Táin Bó Cúailnge[edit]

The following discussion is closed:
Discussion moved to

This isn't actually in the English Wikisource, or in any language's Wikisource, but just under I don't know the proper way to get it deleted, but it's definitely a copyvio. It's lifted from CELT with the copyright information removed, but the page at CELT clearly says it's taken from a book published in 1976 which remains "copyright to the Royal Irish Academy and the School of Celtic Studies (Dublin Institute for Advanced Studies)". It also says the CELT text is "Available with prior consent of the CELT programme for purposes of academic research and teaching only". --Nicknack009 19:55, 1 January 2008 (UTC)
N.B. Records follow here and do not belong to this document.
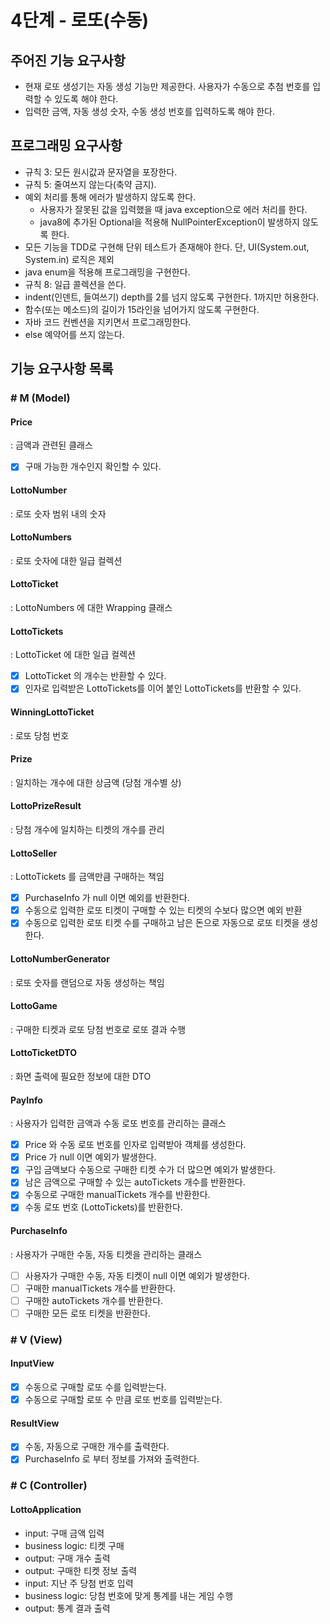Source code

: # 4단계 - 로또(수동)
## 주어진 기능 요구사항
- 현재 로또 생성기는 자동 생성 기능만 제공한다. 사용자가 수동으로 추첨 번호를 입력할 수 있도록 해야 한다.
- 입력한 금액, 자동 생성 숫자, 수동 생성 번호를 입력하도록 해야 한다.

## 프로그래밍 요구사항
- 규칙 3: 모든 원시값과 문자열을 포장한다.
- 규칙 5: 줄여쓰지 않는다(축약 금지).
- 예외 처리를 통해 에러가 발생하지 않도록 한다.
    - 사용자가 잘못된 값을 입력했을 때 java exception으로 에러 처리를 한다.
    - java8에 추가된 Optional을 적용해 NullPointerException이 발생하지 않도록 한다.
- 모든 기능을 TDD로 구현해 단위 테스트가 존재해야 한다. 단, UI(System.out, System.in) 로직은 제외
- java enum을 적용해 프로그래밍을 구현한다.
- 규칙 8: 일급 콜렉션을 쓴다.
- indent(인덴트, 들여쓰기) depth를 2를 넘지 않도록 구현한다. 1까지만 허용한다.
- 함수(또는 메소드)의 길이가 15라인을 넘어가지 않도록 구현한다.
- 자바 코드 컨벤션을 지키면서 프로그래밍한다.
- else 예약어를 쓰지 않는다.

## 기능 요구사항 목록 
### # M (Model)
#### Price
: 금액과 관련된 클래스
- [x] 구매 가능한 개수인지 확인할 수 있다. 

#### LottoNumber
: 로또 숫자 범위 내의 숫자 

#### LottoNumbers
: 로또 숫자에 대한 일급 컬렉션 

#### LottoTicket
: LottoNumbers 에 대한 Wrapping 클래스 

#### LottoTickets
: LottoTicket 에 대한 일급 컬렉션
- [x] LottoTicket 의 개수는 반환할 수 있다.
- [x] 인자로 입력받은 LottoTickets를 이어 붙인 LottoTickets를 반환할 수 있다.

#### WinningLottoTicket
: 로또 당첨 번호 
    
#### Prize
: 일치하는 개수에 대한 상금액 (당첨 개수별 상)

#### LottoPrizeResult
: 당첨 개수에 일치하는 티켓의 개수를 관리 

#### LottoSeller
: LottoTickets 를 금액만큼 구매하는 책임 
- [x] PurchaseInfo 가 null 이면 예외를 반환한다.
- [x] 수동으로 입력한 로또 티켓이 구매할 수 있는 티켓의 수보다 많으면 예외 반환
- [x] 수동으로 입력한 로또 티켓 수를 구매하고 남은 돈으로 자동으로 로또 티켓을 생성한다.

#### LottoNumberGenerator
: 로또 숫자를 랜덤으로 자동 생성하는 책임 

#### LottoGame 
: 구매한 티켓과 로또 당첨 번호로 로또 결과 수행 

#### LottoTicketDTO
: 화면 출력에 필요한 정보에 대한 DTO

#### PayInfo
: 사용자가 입력한 금액과 수동 로또 번호를 관리하는 클래스
- [x] Price 와 수동 로또 번호를 인자로 입력받아 객체를 생성한다. 
- [x] Price 가 null 이면 예외가 발생한다.
- [x] 구입 금액보다 수동으로 구매한 티켓 수가 더 많으면 예외가 발생한다.
- [x] 남은 금액으로 구매할 수 있는 autoTickets 개수를 반환한다.
- [x] 수동으로 구매한 manualTickets 개수를 반환한다.
- [x] 수동 로또 번호 (LottoTickets)를 반환한다.

#### PurchaseInfo
: 사용자가 구매한 수동, 자동 티켓을 관리하는 클래스 
- [ ] 사용자가 구매한 수동, 자동 티켓이 null 이면 예외가 발생한다.
- [ ] 구매한 manualTickets 개수를 반환한다.
- [ ] 구매한 autoTickets 개수를 반환한다.
- [ ] 구매한 모든 로또 티켓을 반환한다. 

### # V (View)
#### InputView
- [x] 수동으로 구매할 로또 수를 입력받는다.
- [x] 수동으로 구매할 로또 수 만큼 로또 번호를 입력받는다.

#### ResultView
- [x] 수동, 자동으로 구매한 개수를 출력한다. 
- [x] PurchaseInfo 로 부터 정보를 가져와 출력한다.

### # C (Controller)
#### LottoApplication
- input: 구매 금액 입력
- business logic: 티켓 구매  
- output: 구매 개수 출력
- output: 구매한 티켓 정보 출력 
- input: 지난 주 당첨 번호 입력
- business logic: 당첨 번호에 맞게 통계를 내는 게임 수행 
- output: 통계 결과 출력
Well, there are a lot of people / organisations who claim non sense copyrights, so we need more information than a mention on a web site. CELT seems to be a respectable institution, but I have seen even more respectable institutions saying a lot of non sense about copyright. To make a definitive answer, we need the author of this text, when and where it was first published. Yann 00:46, 2 January 2008 (UTC)
It's by Cecile O'Rahilly, first published in 1976 by the Dublin Institute for Advanced Studies, as you could tell if you perused the detailed copyright information on the CELT website. It's clearly within copyright. CELT is a respectable academic project owned by University College Cork, and presumably has permission to use the text. Wikisource does not. Oh, and it's not a "mention on a website" - it's the website the entire text was copied and pasted from. --Nicknack009 00:51, 13 January 2008 (UTC)
The discussion here is closed; please continue the discussion at oldwikisource:WS:COPYVIO#Táin Bó Cúailnge. John Vandenberg 03:06, 13 January 2008 (UTC)

Peter Pan and Wendy[edit]

The following discussion is closed:
temporarily hidden until Jan 1, 2008

This was already deleted once, but apparently not salted as someone else has recently put it back up. This work is not public domain, or if you want to claim it is you will probably have to go through a lengthy legal process. It is certainly not the clear-cut case that Wikisource likes to use and, to make it worse, the copyright holders that are being deprived of income are Great Ormond Street Children's Hospital. On top of that, the explanations of old-fashioned/obscure terms that were in square brackets suggest it may even have been a copyvio of a more recent edition. 01:33, 19 November 2007 (UTC)

[9] Same text, different version of name. Hence probably why it's still there. 01:41, 19 November 2007 (UTC)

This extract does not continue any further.